[STUDY MATERIAL Boundary: Start]
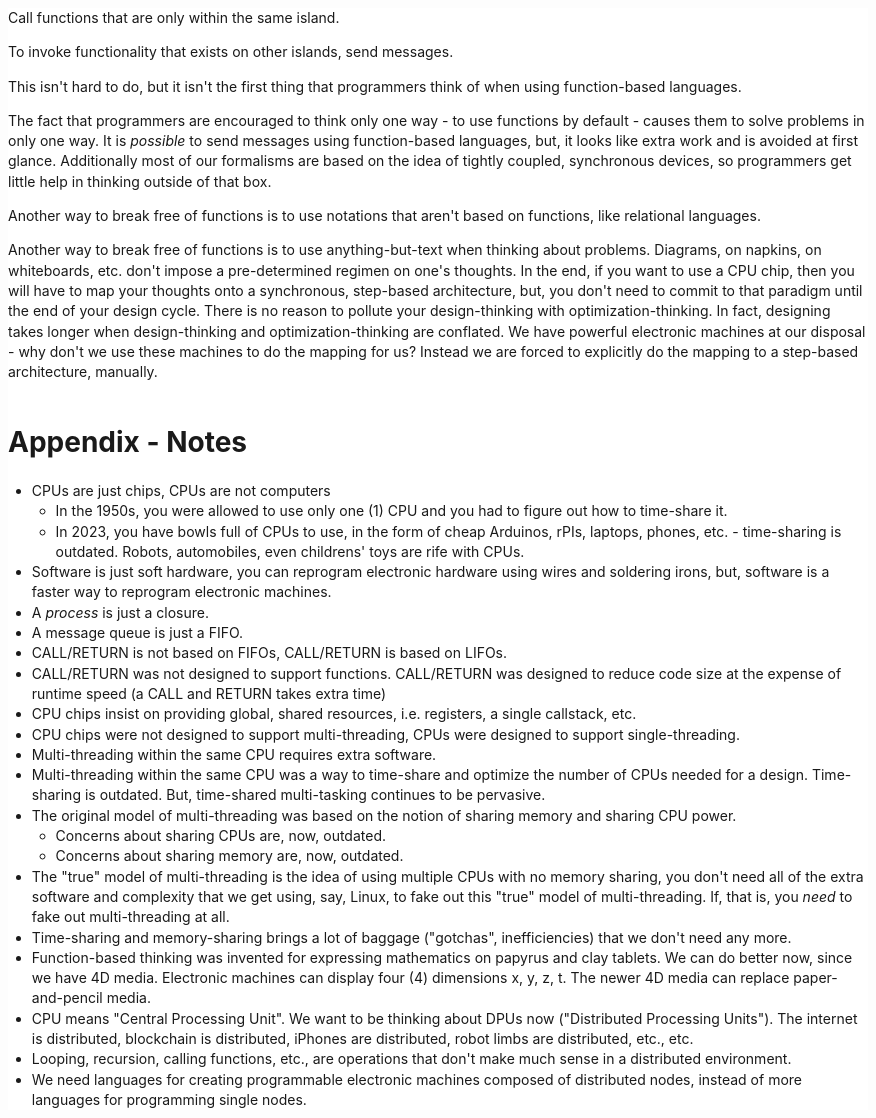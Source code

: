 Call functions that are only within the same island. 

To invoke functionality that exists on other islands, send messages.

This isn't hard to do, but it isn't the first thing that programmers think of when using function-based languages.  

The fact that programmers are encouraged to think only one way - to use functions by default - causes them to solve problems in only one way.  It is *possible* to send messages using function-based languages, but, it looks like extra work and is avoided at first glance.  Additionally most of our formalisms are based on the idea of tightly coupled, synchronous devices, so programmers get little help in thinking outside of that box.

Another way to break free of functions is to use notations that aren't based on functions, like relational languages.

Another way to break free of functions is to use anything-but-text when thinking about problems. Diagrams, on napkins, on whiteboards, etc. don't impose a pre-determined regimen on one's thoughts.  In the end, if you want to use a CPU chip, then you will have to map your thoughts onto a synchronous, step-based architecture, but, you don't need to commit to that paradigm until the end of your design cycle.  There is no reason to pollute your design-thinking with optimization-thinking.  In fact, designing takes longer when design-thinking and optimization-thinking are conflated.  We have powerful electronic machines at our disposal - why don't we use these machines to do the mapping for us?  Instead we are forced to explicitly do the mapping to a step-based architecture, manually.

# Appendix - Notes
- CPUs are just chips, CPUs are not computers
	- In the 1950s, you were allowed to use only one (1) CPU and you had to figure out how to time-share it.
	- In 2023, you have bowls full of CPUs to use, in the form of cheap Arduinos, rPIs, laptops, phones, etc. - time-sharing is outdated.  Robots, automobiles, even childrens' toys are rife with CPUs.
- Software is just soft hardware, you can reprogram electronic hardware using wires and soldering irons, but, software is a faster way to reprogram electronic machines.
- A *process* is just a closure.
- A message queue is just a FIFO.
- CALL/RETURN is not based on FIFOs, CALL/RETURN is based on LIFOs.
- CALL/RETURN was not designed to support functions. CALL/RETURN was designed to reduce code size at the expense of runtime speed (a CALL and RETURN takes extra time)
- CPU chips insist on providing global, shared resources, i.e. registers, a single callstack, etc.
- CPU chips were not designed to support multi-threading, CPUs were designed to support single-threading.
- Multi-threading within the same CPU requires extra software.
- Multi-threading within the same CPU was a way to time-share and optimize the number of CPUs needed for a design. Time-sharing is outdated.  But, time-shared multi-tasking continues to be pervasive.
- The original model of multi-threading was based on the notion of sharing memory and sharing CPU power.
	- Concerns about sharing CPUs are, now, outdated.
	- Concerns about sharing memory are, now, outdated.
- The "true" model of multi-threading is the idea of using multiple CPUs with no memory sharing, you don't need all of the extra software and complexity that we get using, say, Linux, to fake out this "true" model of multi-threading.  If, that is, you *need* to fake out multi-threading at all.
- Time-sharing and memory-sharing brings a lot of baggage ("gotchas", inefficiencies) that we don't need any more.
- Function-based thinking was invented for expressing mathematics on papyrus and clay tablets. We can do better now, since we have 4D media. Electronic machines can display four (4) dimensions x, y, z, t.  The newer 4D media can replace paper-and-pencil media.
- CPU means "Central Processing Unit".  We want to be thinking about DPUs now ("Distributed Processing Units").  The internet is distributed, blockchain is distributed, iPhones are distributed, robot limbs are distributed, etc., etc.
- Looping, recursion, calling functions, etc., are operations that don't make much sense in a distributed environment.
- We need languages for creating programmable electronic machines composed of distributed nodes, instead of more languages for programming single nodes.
[STUDY MATERIAL Boundary: End]
• TASK INSTRUCTIONS
Return word for word the line with "- Time-sharing and" and every line after it through the end of the records above.

• REPLY TO THE TASK
- Time-sharing and memory-sharing brings a lot of baggage ("gotchas", inefficiencies) that we don't need any more.
- Function-based thinking was invented for expressing mathematics on papyrus and clay tablets. We can do better now, since we have 4D media. Electronic machines can display four (4) dimensions x, y, z, t.  The newer 4D media can replace paper-and-pencil media.
- CPU means "Central Processing Unit".  We want to be thinking about DPUs now ("Distributed Processing Units").  The internet is distributed, blockchain is distributed, iPhones are distributed, robot limbs are distributed, etc., etc.
- Looping, recursion, calling functions, etc., are operations that don't make much sense in a distributed environment.
- We need languages for creating programmable electronic machines composed of distributed nodes, instead of more languages for programming single nodes.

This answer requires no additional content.